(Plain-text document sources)
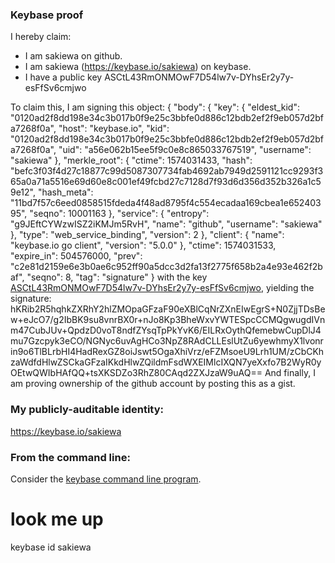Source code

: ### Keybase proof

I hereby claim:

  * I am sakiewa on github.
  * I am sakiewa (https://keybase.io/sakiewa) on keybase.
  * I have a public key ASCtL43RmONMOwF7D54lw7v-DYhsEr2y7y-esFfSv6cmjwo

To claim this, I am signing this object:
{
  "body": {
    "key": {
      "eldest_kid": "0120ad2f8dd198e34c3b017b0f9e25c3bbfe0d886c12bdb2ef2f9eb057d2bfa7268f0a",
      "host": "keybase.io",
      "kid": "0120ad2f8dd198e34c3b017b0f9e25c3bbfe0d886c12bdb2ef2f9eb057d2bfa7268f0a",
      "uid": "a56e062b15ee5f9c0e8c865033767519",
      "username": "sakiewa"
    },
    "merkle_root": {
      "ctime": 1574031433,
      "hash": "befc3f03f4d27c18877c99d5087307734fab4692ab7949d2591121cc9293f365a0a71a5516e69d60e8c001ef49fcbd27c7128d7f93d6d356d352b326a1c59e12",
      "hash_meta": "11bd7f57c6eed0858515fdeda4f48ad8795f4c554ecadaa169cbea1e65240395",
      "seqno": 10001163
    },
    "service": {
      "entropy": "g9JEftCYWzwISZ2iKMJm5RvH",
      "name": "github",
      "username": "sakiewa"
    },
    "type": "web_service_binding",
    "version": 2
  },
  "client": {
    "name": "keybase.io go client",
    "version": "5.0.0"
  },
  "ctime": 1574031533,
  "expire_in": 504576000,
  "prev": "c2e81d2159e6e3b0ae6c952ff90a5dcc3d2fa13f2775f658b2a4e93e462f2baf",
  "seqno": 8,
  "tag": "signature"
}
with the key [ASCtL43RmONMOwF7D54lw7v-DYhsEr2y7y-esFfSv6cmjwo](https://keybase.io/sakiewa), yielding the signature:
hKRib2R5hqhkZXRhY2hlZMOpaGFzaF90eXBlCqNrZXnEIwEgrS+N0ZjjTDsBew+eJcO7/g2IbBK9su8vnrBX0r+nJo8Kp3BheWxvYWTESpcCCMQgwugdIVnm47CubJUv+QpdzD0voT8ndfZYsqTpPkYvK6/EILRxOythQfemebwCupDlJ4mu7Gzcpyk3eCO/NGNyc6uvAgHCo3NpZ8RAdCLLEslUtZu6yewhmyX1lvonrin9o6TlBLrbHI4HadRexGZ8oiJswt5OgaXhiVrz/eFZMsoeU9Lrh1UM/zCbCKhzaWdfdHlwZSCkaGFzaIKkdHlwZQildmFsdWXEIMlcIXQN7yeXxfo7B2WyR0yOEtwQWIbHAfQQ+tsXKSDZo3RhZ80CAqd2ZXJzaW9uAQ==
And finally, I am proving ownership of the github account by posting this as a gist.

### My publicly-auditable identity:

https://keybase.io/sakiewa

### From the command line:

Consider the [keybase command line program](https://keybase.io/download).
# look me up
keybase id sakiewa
--
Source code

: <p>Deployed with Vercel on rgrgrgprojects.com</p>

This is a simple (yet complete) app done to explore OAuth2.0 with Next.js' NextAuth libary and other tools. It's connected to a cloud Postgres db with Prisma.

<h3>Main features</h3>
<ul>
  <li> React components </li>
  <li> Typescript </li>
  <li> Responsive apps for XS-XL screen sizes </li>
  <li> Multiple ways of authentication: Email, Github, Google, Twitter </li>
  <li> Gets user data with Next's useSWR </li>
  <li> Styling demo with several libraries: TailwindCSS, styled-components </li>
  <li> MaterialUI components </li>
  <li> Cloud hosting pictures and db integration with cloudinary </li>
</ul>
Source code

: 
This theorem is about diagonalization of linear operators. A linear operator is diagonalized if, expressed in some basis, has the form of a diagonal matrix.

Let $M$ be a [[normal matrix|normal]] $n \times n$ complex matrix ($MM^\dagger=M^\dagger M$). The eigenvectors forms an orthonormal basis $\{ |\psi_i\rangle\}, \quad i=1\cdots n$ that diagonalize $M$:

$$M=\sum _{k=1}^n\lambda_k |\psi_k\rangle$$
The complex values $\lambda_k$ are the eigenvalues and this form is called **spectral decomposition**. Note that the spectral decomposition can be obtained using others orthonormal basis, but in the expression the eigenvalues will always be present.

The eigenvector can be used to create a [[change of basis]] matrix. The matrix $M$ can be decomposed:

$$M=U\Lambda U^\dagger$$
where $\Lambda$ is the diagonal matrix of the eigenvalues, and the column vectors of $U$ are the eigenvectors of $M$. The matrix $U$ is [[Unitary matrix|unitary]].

▸ ACTIVITY
In the records above, find the lines containing "Next" and copy them.

▸ OUTPUT FOR THIS EXERCISE
This is a simple (yet complete) app done to explore OAuth2.0 with Next.js' NextAuth libary and other tools. It's connected to a cloud Postgres db with Prisma.
  <li> Gets user data with Next's useSWR </li>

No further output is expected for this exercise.